Transmitting data to any client — even an IT specialist — opens you up to security vulnerabilities. Within your own network, you can largely control the security protocol, such as firewalls and permissions controls. But that’s not the case with an outside network. You may be hiring an IT business to handle these issues on your behalf, but you still need to know what you’re signing up for. To accomplish this, most SLAs establish security metrics as a benchmark for data protection. Just what metrics should you use? That depends on the type of data you’re sending (for instance, metrics might be much stricter for a doctor’s office than for a house painting company). Identifying metrics and getting both parties’ blessing is a crucial step in SLA negotiations, but ideally they should be both easy to measure and reflective of business objectives.

Client Privacy

In some cases, engaging an IT vendor may interfere with previously negotiated client contracts, especially when it comes to protecting their privacy. To avoid potential legal trouble and lost accounts, it’s absolutely vital that you check SLAs against current client privacy and security protections. SLA provisions must be at least as strict as whatever you’ve outlined for your existing clients. Ideally, they will comply with the highest industry standards, as well. The International Standards Organization (ISO) has set forth security management guidelines in the in the ISO/ISE 27000 series, although you may need to review security regulations outlined by the FTC and the EU, especially within industry-governing legislation like HIPAA, the Health Information Technology for Economic and Clinical Health (HITECH) Act, the Fair and Accurate Credit Transactions (FACT) Act and the like.

Insolvency Provisions

Most vendors plan to stick around for a long, long time. Unfortunately, that hope doesn’t really reflect reality. Tech is so unpredictable and moves so fast that it’s impossible for businesses to guarantee their longevity. And if an IT vendor suddenly folds, it can have devastating consequences for your company, particularly if you’ve entrusted them with critical business functions. Insolvency provisions are your knight in shining armor here. These can include requirements that vendors send you periodic financial statements or stipulations guaranteeing access to source code if a vendor goes out of business. It’ll still be painful, but at least you won’t lose years of work.

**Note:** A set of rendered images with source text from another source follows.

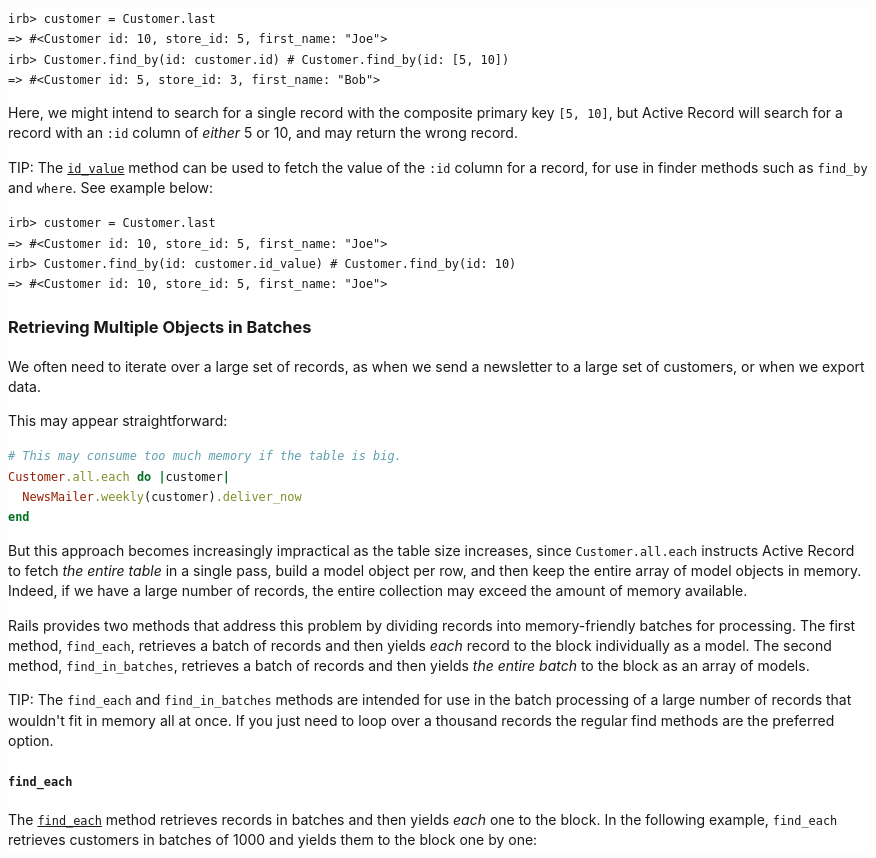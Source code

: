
 ```irb
irb> customer = Customer.last
=> #<Customer id: 10, store_id: 5, first_name: "Joe">
irb> Customer.find_by(id: customer.id) # Customer.find_by(id: [5, 10])
=> #<Customer id: 5, store_id: 3, first_name: "Bob">
```

Here, we might intend to search for a single record with the composite primary key `[5, 10]`, but Active Record will
search for a record with an `:id` column of _either_ 5 or 10, and may return the wrong record.

TIP: The [`id_value`][] method can be used to fetch the value of the `:id` column for a record, for use in finder
methods such as `find_by` and `where`. See example below:

```irb
irb> customer = Customer.last
=> #<Customer id: 10, store_id: 5, first_name: "Joe">
irb> Customer.find_by(id: customer.id_value) # Customer.find_by(id: 10)
=> #<Customer id: 10, store_id: 5, first_name: "Joe">
```

[`id_value`]: https://api.rubyonrails.org/classes/ActiveRecord/ModelSchema.html#method-i-id_value

### Retrieving Multiple Objects in Batches

We often need to iterate over a large set of records, as when we send a newsletter to a large set of customers, or when we export data.

This may appear straightforward:

```ruby
# This may consume too much memory if the table is big.
Customer.all.each do |customer|
  NewsMailer.weekly(customer).deliver_now
end
```

But this approach becomes increasingly impractical as the table size increases, since `Customer.all.each` instructs Active Record to fetch _the entire table_ in a single pass, build a model object per row, and then keep the entire array of model objects in memory. Indeed, if we have a large number of records, the entire collection may exceed the amount of memory available.

Rails provides two methods that address this problem by dividing records into memory-friendly batches for processing. The first method, `find_each`, retrieves a batch of records and then yields _each_ record to the block individually as a model. The second method, `find_in_batches`, retrieves a batch of records and then yields _the entire batch_ to the block as an array of models.

TIP: The `find_each` and `find_in_batches` methods are intended for use in the batch processing of a large number of records that wouldn't fit in memory all at once. If you just need to loop over a thousand records the regular find methods are the preferred option.

#### `find_each`

The [`find_each`][] method retrieves records in batches and then yields _each_ one to the block. In the following example, `find_each` retrieves customers in batches of 1000 and yields them to the block one by one:


[`ActiveRecord::Relation`]: https://api.rubyonrails.org/classes/ActiveRecord/Relation.html
[`annotate`]: https://api.rubyonrails.org/classes/ActiveRecord/QueryMethods.html#method-i-annotate
[`create_with`]: https://api.rubyonrails.org/classes/ActiveRecord/QueryMethods.html#method-i-create_with
[`distinct`]: https://api.rubyonrails.org/classes/ActiveRecord/QueryMethods.html#method-i-distinct
[`eager_load`]: https://api.rubyonrails.org/classes/ActiveRecord/QueryMethods.html#method-i-eager_load
[`extending`]: https://api.rubyonrails.org/classes/ActiveRecord/QueryMethods.html#method-i-extending
[`extract_associated`]: https://api.rubyonrails.org/classes/ActiveRecord/QueryMethods.html#method-i-extract_associated
[`find`]: https://api.rubyonrails.org/classes/ActiveRecord/FinderMethods.html#method-i-find
[`from`]: https://api.rubyonrails.org/classes/ActiveRecord/QueryMethods.html#method-i-from
[`group`]: https://api.rubyonrails.org/classes/ActiveRecord/QueryMethods.html#method-i-group
[`having`]: https://api.rubyonrails.org/classes/ActiveRecord/QueryMethods.html#method-i-having
[`includes`]: https://api.rubyonrails.org/classes/ActiveRecord/QueryMethods.html#method-i-includes
[`joins`]: https://api.rubyonrails.org/classes/ActiveRecord/QueryMethods.html#method-i-joins
[`left_outer_joins`]: https://api.rubyonrails.org/classes/ActiveRecord/QueryMethods.html#method-i-left_outer_joins
[`limit`]: https://api.rubyonrails.org/classes/ActiveRecord/QueryMethods.html#method-i-limit
[`lock`]: https://api.rubyonrails.org/classes/ActiveRecord/QueryMethods.html#method-i-lock
[`none`]: https://api.rubyonrails.org/classes/ActiveRecord/QueryMethods.html#method-i-none
[`offset`]: https://api.rubyonrails.org/classes/ActiveRecord/QueryMethods.html#method-i-offset
[`optimizer_hints`]: https://api.rubyonrails.org/classes/ActiveRecord/QueryMethods.html#method-i-optimizer_hints
[`order`]: https://api.rubyonrails.org/classes/ActiveRecord/QueryMethods.html#method-i-order
[`preload`]: https://api.rubyonrails.org/classes/ActiveRecord/QueryMethods.html#method-i-preload
[`readonly`]: https://api.rubyonrails.org/classes/ActiveRecord/QueryMethods.html#method-i-readonly
[`references`]: https://api.rubyonrails.org/classes/ActiveRecord/QueryMethods.html#method-i-references
[`reorder`]: https://api.rubyonrails.org/classes/ActiveRecord/QueryMethods.html#method-i-reorder
[`reselect`]: https://api.rubyonrails.org/classes/ActiveRecord/QueryMethods.html#method-i-reselect
[`regroup`]: https://api.rubyonrails.org/classes/ActiveRecord/QueryMethods.html#method-i-regroup
[`reverse_order`]: https://api.rubyonrails.org/classes/ActiveRecord/QueryMethods.html#method-i-reverse_order
[`select`]: https://api.rubyonrails.org/classes/ActiveRecord/QueryMethods.html#method-i-select
[`where`]: https://api.rubyonrails.org/classes/ActiveRecord/QueryMethods.html#method-i-where
[`take`]: https://api.rubyonrails.org/classes/ActiveRecord/FinderMethods.html#method-i-take
[`take!`]: https://api.rubyonrails.org/classes/ActiveRecord/FinderMethods.html#method-i-take-21
[`first`]: https://api.rubyonrails.org/classes/ActiveRecord/FinderMethods.html#method-i-first
[`first!`]: https://api.rubyonrails.org/classes/ActiveRecord/FinderMethods.html#method-i-first-21
[`last`]: https://api.rubyonrails.org/classes/ActiveRecord/FinderMethods.html#method-i-last
[`last!`]: https://api.rubyonrails.org/classes/ActiveRecord/FinderMethods.html#method-i-last-21
[`find_by`]: https://api.rubyonrails.org/classes/ActiveRecord/FinderMethods.html#method-i-find_by
[`find_by!`]: https://api.rubyonrails.org/classes/ActiveRecord/FinderMethods.html#method-i-find_by-21
[`config.active_record.error_on_ignored_order`]: configuring.html#config-active-record-error-on-ignored-order
[`find_each`]: https://api.rubyonrails.org/classes/ActiveRecord/Batches.html#method-i-find_each
[`find_in_batches`]: https://api.rubyonrails.org/classes/ActiveRecord/Batches.html#method-i-find_in_batches
[`sanitize_sql_like`]: https://api.rubyonrails.org/classes/ActiveRecord/Sanitization/ClassMethods.html#method-i-sanitize_sql_like
[`where.not`]: https://api.rubyonrails.org/classes/ActiveRecord/QueryMethods/WhereChain.html#method-i-not
[`or`]: https://api.rubyonrails.org/classes/ActiveRecord/QueryMethods.html#method-i-or
[`and`]: https://api.rubyonrails.org/classes/ActiveRecord/QueryMethods.html#method-i-and
[`count`]: https://api.rubyonrails.org/classes/ActiveRecord/Calculations.html#method-i-count
[`unscope`]: https://api.rubyonrails.org/classes/ActiveRecord/QueryMethods.html#method-i-unscope
[`only`]: https://api.rubyonrails.org/classes/ActiveRecord/SpawnMethods.html#method-i-only
[`regroup`]: https://api.rubyonrails.org/classes/ActiveRecord/QueryMethods.html#method-i-regroup
[`regroup`]: https://api.rubyonrails.org/classes/ActiveRecord/QueryMethods.html#method-i-regroup
[`strict_loading`]: https://api.rubyonrails.org/classes/ActiveRecord/QueryMethods.html#method-i-strict_loading
[`strict_loading!`]: https://api.rubyonrails.org/classes/ActiveRecord/Core.html#method-i-strict_loading-21
[`scope`]: https://api.rubyonrails.org/classes/ActiveRecord/Scoping/Named/ClassMethods.html#method-i-scope
[`default_scope`]: https://api.rubyonrails.org/classes/ActiveRecord/Scoping/Default/ClassMethods.html#method-i-default_scope
[`merge`]: https://api.rubyonrails.org/classes/ActiveRecord/SpawnMethods.html#method-i-merge
[`unscoped`]: https://api.rubyonrails.org/classes/ActiveRecord/Scoping/Default/ClassMethods.html#method-i-unscoped
[`enum`]: https://api.rubyonrails.org/classes/ActiveRecord/Enum.html#method-i-enum
[`find_or_create_by`]: https://api.rubyonrails.org/classes/ActiveRecord/Relation.html#method-i-find_or_create_by
[`find_or_create_by!`]: https://api.rubyonrails.org/classes/ActiveRecord/Relation.html#method-i-find_or_create_by-21
[`find_or_initialize_by`]: https://api.rubyonrails.org/classes/ActiveRecord/Relation.html#method-i-find_or_initialize_by
[`find_by_sql`]: https://api.rubyonrails.org/classes/ActiveRecord/Querying.html#method-i-find_by_sql
[`connection.select_all`]: https://api.rubyonrails.org/classes/ActiveRecord/ConnectionAdapters/DatabaseStatements.html#method-i-select_all
[`pluck`]: https://api.rubyonrails.org/classes/ActiveRecord/Calculations.html#method-i-pluck
[`pick`]: https://api.rubyonrails.org/classes/ActiveRecord/Calculations.html#method-i-pick
[`ids`]: https://api.rubyonrails.org/classes/ActiveRecord/Calculations.html#method-i-ids
[`exists?`]: https://api.rubyonrails.org/classes/ActiveRecord/FinderMethods.html#method-i-exists-3F
[`average`]: https://api.rubyonrails.org/classes/ActiveRecord/Calculations.html#method-i-average
[`minimum`]: https://api.rubyonrails.org/classes/ActiveRecord/Calculations.html#method-i-minimum
[`maximum`]: https://api.rubyonrails.org/classes/ActiveRecord/Calculations.html#method-i-maximum
[`sum`]: https://api.rubyonrails.org/classes/ActiveRecord/Calculations.html#method-i-sum
[`explain`]: https://api.rubyonrails.org/classes/ActiveRecord/Relation.html#method-i-explain
[MySQL5.7-explain]: https://dev.mysql.com/doc/refman/5.7/en/explain.html
[MySQL8-explain]: https://dev.mysql.com/doc/refman/8.0/en/explain.html
[MariaDB-explain]: https://mariadb.com/kb/en/analyze-and-explain-statements/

Obviously, there are many other areas you’ll need to address, since technically, any provision you place in a contract automatically becomes “legal” by definition. Your best bet is to choose a vendor with plenty of experience — that will certainly make negotiation simpler. You’ll also want to have all contracts reviewed by a legal professional. Lastly, you can inspire a more harmonious relationship by ditching the outsourcing model completely and instead choosing to hire an all-in-one IT department. Partnering with a vendor in this manner ensures that they’ll put themselves on the line for your company, since their business and reputation is at stake if they fail. And that’s one security even the tightest contract in the world won’t guarantee.